In their study, Luescher and his colleagues found that when applied on their own, neither low-frequency DBS nor the synthetic compound, SCH 23390, had any effect on the cocaine-related behavior of the mice. When they were used together, though, the mice began behaving more normally within 24 hours.

Michael Stefanik, an postdoctoral research associate at Rosalind Franklin University, describes the findings as "promising," though he says more work is needed to determine whether it could have meaningful implications for drug addicts.

"Addiction is certainly much more complex than one behavior model that they’re using to present here," says Stefanik, who co-authored a paper on optogenetics and cocaine addiction, and was not involved in today’s study. "When you look at addiction as a whole, it’s really heterogeneous in terms of brain regions, in terms of the cells that are involved. The model is informative... but it doesn’t model all aspects of an addict’s life."

There’s also the formidable challenge of applying the technique to humans, whose brains are of course far more complex than those of mice. That caveat alone draws sharper skepticism from other experts.

"I wish I had one dollar for every animal study that promised to lead to a breakthrough treatment."

"I wish I had one dollar for every animal study that promised to lead to a breakthrough treatment for addiction [and] hasn't," Wayne Hall, a professor at the University of Queensland in Australia, said in an email. Hall, who has raised concerns over testing DBS on drug addicts in the past, also questions the long-term effectiveness of the therapy described in today’s study. "Addicted individuals cannot get access to less expensive treatments that work now," he adds. "Why waste money developing an even more expensive one that almost no one will... be able to use?"

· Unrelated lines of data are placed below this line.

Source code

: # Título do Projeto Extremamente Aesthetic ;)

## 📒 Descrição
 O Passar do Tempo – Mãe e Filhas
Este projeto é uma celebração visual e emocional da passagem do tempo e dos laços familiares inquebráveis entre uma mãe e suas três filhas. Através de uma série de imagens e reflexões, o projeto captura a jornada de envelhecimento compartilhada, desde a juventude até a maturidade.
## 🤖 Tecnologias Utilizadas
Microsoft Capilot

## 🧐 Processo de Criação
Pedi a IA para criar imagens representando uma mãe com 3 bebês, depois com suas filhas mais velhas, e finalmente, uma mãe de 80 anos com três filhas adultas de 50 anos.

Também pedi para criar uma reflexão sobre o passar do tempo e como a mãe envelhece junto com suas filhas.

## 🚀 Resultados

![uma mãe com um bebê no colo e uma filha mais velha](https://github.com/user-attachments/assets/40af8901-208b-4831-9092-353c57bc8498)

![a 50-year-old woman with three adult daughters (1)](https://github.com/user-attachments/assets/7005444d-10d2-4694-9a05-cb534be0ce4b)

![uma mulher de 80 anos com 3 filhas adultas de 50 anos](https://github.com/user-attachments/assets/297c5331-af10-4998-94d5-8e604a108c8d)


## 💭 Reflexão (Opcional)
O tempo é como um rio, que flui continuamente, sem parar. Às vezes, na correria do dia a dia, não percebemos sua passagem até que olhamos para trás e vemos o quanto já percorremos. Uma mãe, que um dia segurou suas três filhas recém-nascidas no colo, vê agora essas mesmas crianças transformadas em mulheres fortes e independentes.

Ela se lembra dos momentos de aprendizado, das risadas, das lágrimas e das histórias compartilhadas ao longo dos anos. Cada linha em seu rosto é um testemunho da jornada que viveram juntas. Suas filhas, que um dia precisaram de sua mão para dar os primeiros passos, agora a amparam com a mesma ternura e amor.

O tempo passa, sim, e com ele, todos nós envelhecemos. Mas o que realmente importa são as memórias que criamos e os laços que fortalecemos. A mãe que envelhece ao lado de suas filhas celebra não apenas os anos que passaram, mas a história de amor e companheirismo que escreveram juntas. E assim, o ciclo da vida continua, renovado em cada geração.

Luescher acknowledges the limitations of his study and concedes that DBS is still far from mainstream. But he believes the therapy put forth today could nevertheless mark an important first step in treating addiction at its source.

"It’s not going to be a treatment for the masses, because it’s expensive and it’s quite challenging," he says. "You need a surgeon, you need a neurologist... these [DBS implants] are not cheap. But for some people, this may really be the solution."